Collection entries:
★ ★ ★ ★ ★

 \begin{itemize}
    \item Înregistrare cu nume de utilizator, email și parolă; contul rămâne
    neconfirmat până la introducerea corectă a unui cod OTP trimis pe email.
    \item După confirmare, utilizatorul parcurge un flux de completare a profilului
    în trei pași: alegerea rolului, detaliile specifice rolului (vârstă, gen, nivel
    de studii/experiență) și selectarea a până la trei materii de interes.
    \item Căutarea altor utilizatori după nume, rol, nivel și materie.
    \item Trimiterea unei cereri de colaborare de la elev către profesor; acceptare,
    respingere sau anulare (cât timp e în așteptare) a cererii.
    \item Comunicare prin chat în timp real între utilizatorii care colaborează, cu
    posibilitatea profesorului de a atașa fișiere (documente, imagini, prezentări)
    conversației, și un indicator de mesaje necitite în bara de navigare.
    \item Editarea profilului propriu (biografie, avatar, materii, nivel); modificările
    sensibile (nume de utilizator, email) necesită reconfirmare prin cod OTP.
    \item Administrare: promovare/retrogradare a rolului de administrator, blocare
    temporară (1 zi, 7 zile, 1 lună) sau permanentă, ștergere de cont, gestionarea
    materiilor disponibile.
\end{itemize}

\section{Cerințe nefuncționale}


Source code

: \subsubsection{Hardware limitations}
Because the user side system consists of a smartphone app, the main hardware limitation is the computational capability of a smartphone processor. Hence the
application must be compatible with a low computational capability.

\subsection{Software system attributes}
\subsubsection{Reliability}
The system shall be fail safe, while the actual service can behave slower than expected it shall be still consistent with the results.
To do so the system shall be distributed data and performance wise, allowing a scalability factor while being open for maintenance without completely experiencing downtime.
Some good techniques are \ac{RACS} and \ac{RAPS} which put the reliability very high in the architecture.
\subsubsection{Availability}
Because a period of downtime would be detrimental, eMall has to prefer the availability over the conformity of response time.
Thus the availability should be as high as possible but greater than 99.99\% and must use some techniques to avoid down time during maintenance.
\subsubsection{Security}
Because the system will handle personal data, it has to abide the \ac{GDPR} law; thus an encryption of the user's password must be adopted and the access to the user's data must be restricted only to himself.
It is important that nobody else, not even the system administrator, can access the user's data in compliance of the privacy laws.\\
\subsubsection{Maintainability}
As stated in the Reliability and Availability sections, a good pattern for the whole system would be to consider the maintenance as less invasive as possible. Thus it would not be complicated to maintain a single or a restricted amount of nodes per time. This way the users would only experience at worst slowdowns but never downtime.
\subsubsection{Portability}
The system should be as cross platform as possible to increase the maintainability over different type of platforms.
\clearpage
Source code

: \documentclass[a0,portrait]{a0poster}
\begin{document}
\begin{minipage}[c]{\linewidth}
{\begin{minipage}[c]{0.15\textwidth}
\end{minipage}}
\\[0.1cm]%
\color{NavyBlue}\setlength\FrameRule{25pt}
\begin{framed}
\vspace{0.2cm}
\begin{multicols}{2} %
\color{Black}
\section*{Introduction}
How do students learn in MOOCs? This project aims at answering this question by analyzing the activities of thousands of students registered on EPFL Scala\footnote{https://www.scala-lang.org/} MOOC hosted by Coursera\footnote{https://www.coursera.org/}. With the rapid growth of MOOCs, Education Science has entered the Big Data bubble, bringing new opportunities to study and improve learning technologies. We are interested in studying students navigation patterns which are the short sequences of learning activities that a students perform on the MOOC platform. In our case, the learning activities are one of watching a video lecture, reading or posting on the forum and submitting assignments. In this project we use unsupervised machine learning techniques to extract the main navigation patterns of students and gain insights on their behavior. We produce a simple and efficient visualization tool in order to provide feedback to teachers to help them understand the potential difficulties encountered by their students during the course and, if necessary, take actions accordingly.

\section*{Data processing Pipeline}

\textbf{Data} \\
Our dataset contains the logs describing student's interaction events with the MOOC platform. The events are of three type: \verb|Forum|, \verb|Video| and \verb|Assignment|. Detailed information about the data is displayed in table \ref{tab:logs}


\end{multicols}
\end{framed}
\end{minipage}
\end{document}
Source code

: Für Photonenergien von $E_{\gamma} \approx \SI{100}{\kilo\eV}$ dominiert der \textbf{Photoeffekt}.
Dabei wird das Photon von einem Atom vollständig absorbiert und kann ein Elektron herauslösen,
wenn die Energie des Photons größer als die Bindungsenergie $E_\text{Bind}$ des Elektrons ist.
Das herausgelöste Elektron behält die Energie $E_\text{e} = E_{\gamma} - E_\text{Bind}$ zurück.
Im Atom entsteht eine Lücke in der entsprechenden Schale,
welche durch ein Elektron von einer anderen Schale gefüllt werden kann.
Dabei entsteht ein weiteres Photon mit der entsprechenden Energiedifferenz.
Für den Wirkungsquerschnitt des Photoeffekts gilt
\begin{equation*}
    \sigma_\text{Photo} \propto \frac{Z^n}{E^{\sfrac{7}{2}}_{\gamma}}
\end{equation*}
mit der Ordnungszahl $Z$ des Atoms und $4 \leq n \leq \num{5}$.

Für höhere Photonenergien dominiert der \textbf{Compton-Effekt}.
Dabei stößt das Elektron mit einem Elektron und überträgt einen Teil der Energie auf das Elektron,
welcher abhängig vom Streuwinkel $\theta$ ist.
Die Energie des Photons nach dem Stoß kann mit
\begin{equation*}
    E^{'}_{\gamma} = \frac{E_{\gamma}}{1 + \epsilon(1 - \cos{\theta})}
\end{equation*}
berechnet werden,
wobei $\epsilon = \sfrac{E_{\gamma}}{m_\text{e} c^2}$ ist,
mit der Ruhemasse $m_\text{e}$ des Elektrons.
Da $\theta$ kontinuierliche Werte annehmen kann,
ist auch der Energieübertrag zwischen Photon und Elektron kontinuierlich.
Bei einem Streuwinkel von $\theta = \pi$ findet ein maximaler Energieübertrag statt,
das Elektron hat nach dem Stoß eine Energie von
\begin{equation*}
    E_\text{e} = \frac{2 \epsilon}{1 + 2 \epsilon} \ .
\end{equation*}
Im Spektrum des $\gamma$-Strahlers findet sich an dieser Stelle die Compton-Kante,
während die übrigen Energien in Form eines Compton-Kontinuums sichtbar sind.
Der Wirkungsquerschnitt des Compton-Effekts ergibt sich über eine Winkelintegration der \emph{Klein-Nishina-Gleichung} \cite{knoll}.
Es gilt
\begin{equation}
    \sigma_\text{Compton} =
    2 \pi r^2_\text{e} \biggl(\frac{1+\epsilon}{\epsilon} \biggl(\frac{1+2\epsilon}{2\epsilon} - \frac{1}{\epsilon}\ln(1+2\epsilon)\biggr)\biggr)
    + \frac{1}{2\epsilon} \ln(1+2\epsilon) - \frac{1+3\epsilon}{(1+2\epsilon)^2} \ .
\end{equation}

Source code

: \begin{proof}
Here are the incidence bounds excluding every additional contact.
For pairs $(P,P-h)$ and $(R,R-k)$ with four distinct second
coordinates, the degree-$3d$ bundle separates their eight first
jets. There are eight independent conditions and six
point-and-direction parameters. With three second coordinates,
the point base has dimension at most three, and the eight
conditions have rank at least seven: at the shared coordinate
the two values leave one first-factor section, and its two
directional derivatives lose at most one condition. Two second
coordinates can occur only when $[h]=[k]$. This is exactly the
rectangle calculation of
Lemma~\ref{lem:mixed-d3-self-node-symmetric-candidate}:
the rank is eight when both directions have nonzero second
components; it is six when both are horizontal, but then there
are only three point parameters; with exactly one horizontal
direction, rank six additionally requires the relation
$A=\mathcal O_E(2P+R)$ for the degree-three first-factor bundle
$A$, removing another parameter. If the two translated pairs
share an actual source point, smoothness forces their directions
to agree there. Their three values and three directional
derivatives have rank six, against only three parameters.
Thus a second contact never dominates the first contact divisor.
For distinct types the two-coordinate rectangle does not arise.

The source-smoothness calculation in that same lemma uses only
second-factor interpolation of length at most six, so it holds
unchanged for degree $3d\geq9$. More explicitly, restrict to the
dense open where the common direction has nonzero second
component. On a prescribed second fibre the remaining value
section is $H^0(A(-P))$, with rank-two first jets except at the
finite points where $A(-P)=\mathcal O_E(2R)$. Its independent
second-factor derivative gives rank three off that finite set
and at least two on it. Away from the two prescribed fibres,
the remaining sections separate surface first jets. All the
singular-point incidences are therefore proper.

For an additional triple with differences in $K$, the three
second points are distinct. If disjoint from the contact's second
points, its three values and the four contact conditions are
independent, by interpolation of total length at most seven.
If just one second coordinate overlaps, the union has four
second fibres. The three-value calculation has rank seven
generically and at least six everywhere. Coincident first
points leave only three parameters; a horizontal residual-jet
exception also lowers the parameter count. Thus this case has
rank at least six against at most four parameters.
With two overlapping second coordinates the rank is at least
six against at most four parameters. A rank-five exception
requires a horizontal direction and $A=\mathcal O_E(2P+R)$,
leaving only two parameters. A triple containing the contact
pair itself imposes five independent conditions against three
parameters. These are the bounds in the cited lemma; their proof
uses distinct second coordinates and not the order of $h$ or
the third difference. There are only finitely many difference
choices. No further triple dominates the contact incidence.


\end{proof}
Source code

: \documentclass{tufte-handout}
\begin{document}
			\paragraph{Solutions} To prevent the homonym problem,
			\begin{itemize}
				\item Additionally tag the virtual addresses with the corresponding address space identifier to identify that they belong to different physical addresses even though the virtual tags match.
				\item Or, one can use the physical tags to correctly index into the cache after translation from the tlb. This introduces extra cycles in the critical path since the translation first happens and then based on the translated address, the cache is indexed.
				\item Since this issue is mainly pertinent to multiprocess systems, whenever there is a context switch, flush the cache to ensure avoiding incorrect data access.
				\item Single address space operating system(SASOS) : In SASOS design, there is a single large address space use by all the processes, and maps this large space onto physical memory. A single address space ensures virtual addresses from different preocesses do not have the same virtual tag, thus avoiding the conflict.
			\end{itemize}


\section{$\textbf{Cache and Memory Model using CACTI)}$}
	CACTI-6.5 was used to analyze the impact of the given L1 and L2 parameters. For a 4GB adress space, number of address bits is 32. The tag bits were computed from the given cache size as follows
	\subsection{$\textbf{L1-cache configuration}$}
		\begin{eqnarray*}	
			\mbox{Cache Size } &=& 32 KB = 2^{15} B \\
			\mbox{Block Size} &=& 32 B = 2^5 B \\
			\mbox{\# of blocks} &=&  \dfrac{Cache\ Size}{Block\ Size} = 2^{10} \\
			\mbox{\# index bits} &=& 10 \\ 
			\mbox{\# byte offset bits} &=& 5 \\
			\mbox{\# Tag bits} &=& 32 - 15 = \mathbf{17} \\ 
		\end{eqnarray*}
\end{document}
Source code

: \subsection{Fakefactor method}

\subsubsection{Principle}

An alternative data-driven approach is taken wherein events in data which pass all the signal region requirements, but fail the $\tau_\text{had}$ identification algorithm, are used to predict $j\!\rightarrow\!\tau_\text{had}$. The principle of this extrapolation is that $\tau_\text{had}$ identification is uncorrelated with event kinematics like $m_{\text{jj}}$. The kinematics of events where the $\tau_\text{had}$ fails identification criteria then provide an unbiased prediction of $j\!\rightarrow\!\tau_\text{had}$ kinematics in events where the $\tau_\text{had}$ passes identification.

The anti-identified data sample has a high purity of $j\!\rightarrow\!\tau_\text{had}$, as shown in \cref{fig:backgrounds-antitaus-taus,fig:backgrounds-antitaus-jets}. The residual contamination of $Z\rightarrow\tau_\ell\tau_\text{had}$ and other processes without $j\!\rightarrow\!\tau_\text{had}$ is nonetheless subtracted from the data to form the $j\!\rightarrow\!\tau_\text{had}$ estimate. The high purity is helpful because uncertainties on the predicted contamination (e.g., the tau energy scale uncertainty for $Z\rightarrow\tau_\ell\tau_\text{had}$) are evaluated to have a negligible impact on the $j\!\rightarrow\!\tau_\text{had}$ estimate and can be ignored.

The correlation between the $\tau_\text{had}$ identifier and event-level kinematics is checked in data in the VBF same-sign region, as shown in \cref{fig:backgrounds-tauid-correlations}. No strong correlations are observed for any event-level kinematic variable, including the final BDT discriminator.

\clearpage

★ ★ ★ ★ ★

Exercise goal: Of the lines above, output exactly those from the line bearing "Für Photonenergien von" through the line bearing "welche durch ein", inclusive.

Answer to this problem:
: Für Photonenergien von $E_{\gamma} \approx \SI{100}{\kilo\eV}$ dominiert der \textbf{Photoeffekt}.
Dabei wird das Photon von einem Atom vollständig absorbiert und kann ein Elektron herauslösen,
wenn die Energie des Photons größer als die Bindungsenergie $E_\text{Bind}$ des Elektrons ist.
Das herausgelöste Elektron behält die Energie $E_\text{e} = E_{\gamma} - E_\text{Bind}$ zurück.
Im Atom entsteht eine Lücke in der entsprechenden Schale,
welche durch ein Elektron von einer anderen Schale gefüllt werden kann.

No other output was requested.